> [WHAT YOU HAVE TO DO] Give back all the records exactly, keeping every line whole.

■ ■ ■ ■

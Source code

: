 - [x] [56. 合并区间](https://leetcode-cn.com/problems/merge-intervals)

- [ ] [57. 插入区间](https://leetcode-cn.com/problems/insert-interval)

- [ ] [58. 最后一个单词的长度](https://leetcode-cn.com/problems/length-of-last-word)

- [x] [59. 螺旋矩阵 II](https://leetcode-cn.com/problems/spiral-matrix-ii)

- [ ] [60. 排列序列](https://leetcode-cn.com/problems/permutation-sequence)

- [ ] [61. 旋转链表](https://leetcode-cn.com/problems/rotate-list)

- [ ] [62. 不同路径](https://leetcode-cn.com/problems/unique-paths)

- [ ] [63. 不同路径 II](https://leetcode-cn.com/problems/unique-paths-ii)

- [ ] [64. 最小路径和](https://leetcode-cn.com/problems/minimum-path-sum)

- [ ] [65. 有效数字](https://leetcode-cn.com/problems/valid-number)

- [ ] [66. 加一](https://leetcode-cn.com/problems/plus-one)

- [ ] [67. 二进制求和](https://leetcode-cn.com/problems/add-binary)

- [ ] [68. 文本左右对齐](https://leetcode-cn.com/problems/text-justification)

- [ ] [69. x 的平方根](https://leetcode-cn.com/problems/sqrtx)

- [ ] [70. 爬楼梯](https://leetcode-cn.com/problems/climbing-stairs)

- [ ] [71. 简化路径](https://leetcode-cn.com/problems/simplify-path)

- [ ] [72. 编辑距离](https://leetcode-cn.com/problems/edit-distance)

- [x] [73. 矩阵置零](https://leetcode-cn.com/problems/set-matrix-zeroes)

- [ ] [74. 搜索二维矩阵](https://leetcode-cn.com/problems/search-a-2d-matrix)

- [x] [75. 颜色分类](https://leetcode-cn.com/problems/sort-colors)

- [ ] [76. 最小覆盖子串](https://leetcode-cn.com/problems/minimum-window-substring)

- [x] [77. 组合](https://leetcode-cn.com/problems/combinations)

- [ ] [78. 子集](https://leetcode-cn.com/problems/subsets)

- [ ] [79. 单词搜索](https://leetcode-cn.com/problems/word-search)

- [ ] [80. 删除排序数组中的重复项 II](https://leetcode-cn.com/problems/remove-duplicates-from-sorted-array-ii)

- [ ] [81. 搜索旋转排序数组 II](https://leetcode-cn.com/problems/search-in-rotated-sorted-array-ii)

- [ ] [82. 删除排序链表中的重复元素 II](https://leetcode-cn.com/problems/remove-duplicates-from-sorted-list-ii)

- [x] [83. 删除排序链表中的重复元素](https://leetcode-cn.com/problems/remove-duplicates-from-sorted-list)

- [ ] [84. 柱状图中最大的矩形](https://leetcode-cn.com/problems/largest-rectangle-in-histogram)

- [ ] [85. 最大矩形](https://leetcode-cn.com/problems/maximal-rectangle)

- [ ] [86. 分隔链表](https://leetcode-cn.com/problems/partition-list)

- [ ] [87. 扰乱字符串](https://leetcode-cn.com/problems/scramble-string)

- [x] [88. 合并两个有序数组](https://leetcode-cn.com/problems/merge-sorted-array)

■ ■ ■ ■

> [SOLVED EXERCISE]
Source code

: - [x] [56. 合并区间](https://leetcode-cn.com/problems/merge-intervals)

- [ ] [57. 插入区间](https://leetcode-cn.com/problems/insert-interval)

- [ ] [58. 最后一个单词的长度](https://leetcode-cn.com/problems/length-of-last-word)

- [x] [59. 螺旋矩阵 II](https://leetcode-cn.com/problems/spiral-matrix-ii)

- [ ] [60. 排列序列](https://leetcode-cn.com/problems/permutation-sequence)

- [ ] [61. 旋转链表](https://leetcode-cn.com/problems/rotate-list)

- [ ] [62. 不同路径](https://leetcode-cn.com/problems/unique-paths)

- [ ] [63. 不同路径 II](https://leetcode-cn.com/problems/unique-paths-ii)

- [ ] [64. 最小路径和](https://leetcode-cn.com/problems/minimum-path-sum)

- [ ] [65. 有效数字](https://leetcode-cn.com/problems/valid-number)

- [ ] [66. 加一](https://leetcode-cn.com/problems/plus-one)

- [ ] [67. 二进制求和](https://leetcode-cn.com/problems/add-binary)

- [ ] [68. 文本左右对齐](https://leetcode-cn.com/problems/text-justification)

- [ ] [69. x 的平方根](https://leetcode-cn.com/problems/sqrtx)

- [ ] [70. 爬楼梯](https://leetcode-cn.com/problems/climbing-stairs)

- [ ] [71. 简化路径](https://leetcode-cn.com/problems/simplify-path)

- [ ] [72. 编辑距离](https://leetcode-cn.com/problems/edit-distance)

- [x] [73. 矩阵置零](https://leetcode-cn.com/problems/set-matrix-zeroes)

- [ ] [74. 搜索二维矩阵](https://leetcode-cn.com/problems/search-a-2d-matrix)

- [x] [75. 颜色分类](https://leetcode-cn.com/problems/sort-colors)

- [ ] [76. 最小覆盖子串](https://leetcode-cn.com/problems/minimum-window-substring)

- [x] [77. 组合](https://leetcode-cn.com/problems/combinations)

- [ ] [78. 子集](https://leetcode-cn.com/problems/subsets)

- [ ] [79. 单词搜索](https://leetcode-cn.com/problems/word-search)

- [ ] [80. 删除排序数组中的重复项 II](https://leetcode-cn.com/problems/remove-duplicates-from-sorted-array-ii)

- [ ] [81. 搜索旋转排序数组 II](https://leetcode-cn.com/problems/search-in-rotated-sorted-array-ii)

- [ ] [82. 删除排序链表中的重复元素 II](https://leetcode-cn.com/problems/remove-duplicates-from-sorted-list-ii)

- [x] [83. 删除排序链表中的重复元素](https://leetcode-cn.com/problems/remove-duplicates-from-sorted-list)

- [ ] [84. 柱状图中最大的矩形](https://leetcode-cn.com/problems/largest-rectangle-in-histogram)

- [ ] [85. 最大矩形](https://leetcode-cn.com/problems/maximal-rectangle)

- [ ] [86. 分隔链表](https://leetcode-cn.com/problems/partition-list)

- [ ] [87. 扰乱字符串](https://leetcode-cn.com/problems/scramble-string)

- [x] [88. 合并两个有序数组](https://leetcode-cn.com/problems/merge-sorted-array)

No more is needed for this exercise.